Word-for-word transcription is needed for all of the entries.

Available data
━━━━

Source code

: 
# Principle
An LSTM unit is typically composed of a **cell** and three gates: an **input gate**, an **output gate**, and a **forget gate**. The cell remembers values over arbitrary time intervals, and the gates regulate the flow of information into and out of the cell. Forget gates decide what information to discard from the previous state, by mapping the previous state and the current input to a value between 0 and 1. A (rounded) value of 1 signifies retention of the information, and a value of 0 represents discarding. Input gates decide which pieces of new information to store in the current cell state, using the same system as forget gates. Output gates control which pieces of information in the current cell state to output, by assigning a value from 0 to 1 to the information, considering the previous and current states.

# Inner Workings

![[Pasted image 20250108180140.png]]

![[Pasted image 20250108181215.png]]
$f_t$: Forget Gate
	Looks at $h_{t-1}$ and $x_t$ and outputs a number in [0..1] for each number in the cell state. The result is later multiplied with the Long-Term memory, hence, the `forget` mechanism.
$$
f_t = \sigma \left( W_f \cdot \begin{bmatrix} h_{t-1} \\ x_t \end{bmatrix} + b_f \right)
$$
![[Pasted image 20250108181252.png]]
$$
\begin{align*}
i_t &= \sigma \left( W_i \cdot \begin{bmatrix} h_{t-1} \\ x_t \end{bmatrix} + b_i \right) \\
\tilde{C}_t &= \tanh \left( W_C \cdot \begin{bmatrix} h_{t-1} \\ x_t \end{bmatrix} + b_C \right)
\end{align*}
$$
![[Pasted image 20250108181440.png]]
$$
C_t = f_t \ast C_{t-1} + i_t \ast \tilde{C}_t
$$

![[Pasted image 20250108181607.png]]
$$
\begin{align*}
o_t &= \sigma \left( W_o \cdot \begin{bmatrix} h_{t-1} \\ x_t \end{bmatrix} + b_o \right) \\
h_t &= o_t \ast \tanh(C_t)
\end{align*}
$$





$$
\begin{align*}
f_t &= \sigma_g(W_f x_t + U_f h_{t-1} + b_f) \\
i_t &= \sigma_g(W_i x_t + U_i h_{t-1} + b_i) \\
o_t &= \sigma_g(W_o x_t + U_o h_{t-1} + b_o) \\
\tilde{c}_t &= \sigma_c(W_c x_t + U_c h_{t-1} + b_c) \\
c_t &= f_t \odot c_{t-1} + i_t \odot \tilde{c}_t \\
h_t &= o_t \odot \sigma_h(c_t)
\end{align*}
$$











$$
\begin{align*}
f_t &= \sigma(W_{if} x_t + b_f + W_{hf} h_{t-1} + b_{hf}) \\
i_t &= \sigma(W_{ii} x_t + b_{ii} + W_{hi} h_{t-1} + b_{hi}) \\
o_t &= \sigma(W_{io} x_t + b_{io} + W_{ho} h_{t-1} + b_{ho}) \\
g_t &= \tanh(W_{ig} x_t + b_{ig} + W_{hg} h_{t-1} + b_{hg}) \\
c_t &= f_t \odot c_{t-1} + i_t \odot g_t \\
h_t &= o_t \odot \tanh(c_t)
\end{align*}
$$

━━━━

Task output
Source code

: 
# Principle
An LSTM unit is typically composed of a **cell** and three gates: an **input gate**, an **output gate**, and a **forget gate**. The cell remembers values over arbitrary time intervals, and the gates regulate the flow of information into and out of the cell. Forget gates decide what information to discard from the previous state, by mapping the previous state and the current input to a value between 0 and 1. A (rounded) value of 1 signifies retention of the information, and a value of 0 represents discarding. Input gates decide which pieces of new information to store in the current cell state, using the same system as forget gates. Output gates control which pieces of information in the current cell state to output, by assigning a value from 0 to 1 to the information, considering the previous and current states.

# Inner Workings

![[Pasted image 20250108180140.png]]

![[Pasted image 20250108181215.png]]
$f_t$: Forget Gate
	Looks at $h_{t-1}$ and $x_t$ and outputs a number in [0..1] for each number in the cell state. The result is later multiplied with the Long-Term memory, hence, the `forget` mechanism.
$$
f_t = \sigma \left( W_f \cdot \begin{bmatrix} h_{t-1} \\ x_t \end{bmatrix} + b_f \right)
$$
![[Pasted image 20250108181252.png]]
$$
\begin{align*}
i_t &= \sigma \left( W_i \cdot \begin{bmatrix} h_{t-1} \\ x_t \end{bmatrix} + b_i \right) \\
\tilde{C}_t &= \tanh \left( W_C \cdot \begin{bmatrix} h_{t-1} \\ x_t \end{bmatrix} + b_C \right)
\end{align*}
$$
![[Pasted image 20250108181440.png]]
$$
C_t = f_t \ast C_{t-1} + i_t \ast \tilde{C}_t
$$

![[Pasted image 20250108181607.png]]
$$
\begin{align*}
o_t &= \sigma \left( W_o \cdot \begin{bmatrix} h_{t-1} \\ x_t \end{bmatrix} + b_o \right) \\
h_t &= o_t \ast \tanh(C_t)
\end{align*}
$$





$$
\begin{align*}
f_t &= \sigma_g(W_f x_t + U_f h_{t-1} + b_f) \\
i_t &= \sigma_g(W_i x_t + U_i h_{t-1} + b_i) \\
o_t &= \sigma_g(W_o x_t + U_o h_{t-1} + b_o) \\
\tilde{c}_t &= \sigma_c(W_c x_t + U_c h_{t-1} + b_c) \\
c_t &= f_t \odot c_{t-1} + i_t \odot \tilde{c}_t \\
h_t &= o_t \odot \sigma_h(c_t)
\end{align*}
$$











$$
\begin{align*}
f_t &= \sigma(W_{if} x_t + b_f + W_{hf} h_{t-1} + b_{hf}) \\
i_t &= \sigma(W_{ii} x_t + b_{ii} + W_{hi} h_{t-1} + b_{hi}) \\
o_t &= \sigma(W_{io} x_t + b_{io} + W_{ho} h_{t-1} + b_{ho}) \\
g_t &= \tanh(W_{ig} x_t + b_{ig} + W_{hg} h_{t-1} + b_{hg}) \\
c_t &= f_t \odot c_{t-1} + i_t \odot g_t \\
h_t &= o_t \odot \tanh(c_t)
\end{align*}
$$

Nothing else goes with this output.